WHAT YOU ARE ASKED TO DO: Go through the listing below and gather every line with the word "dashboard".

RECORDS FOR THE TASK:
--------

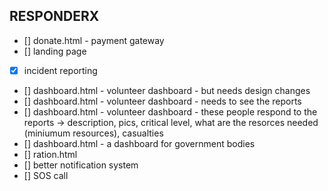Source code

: ## RESPONDERX
 - [] donate.html - payment gateway
 - [] landing page
 - [x] incident reporting 
 - [] dashboard.html - volunteer dashboard - but needs design changes 
 - [] dashboard.html - volunteer dashboard - needs to see the reports
 - [] dashboard.html - volunteer dashboard - these people respond to the reports -> description, pics, critical level, what are the resorces needed (miniumum resources), casualties
 - [] dashboard.html - a dashboard for government bodies
 - [] ration.html
 - [] better notification system
 - [] SOS call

--------

EXERCISE RESULT:
 - [] dashboard.html - volunteer dashboard - but needs design changes 
 - [] dashboard.html - volunteer dashboard - needs to see the reports
 - [] dashboard.html - volunteer dashboard - these people respond to the reports -> description, pics, critical level, what are the resorces needed (miniumum resources), casualties
 - [] dashboard.html - a dashboard for government bodies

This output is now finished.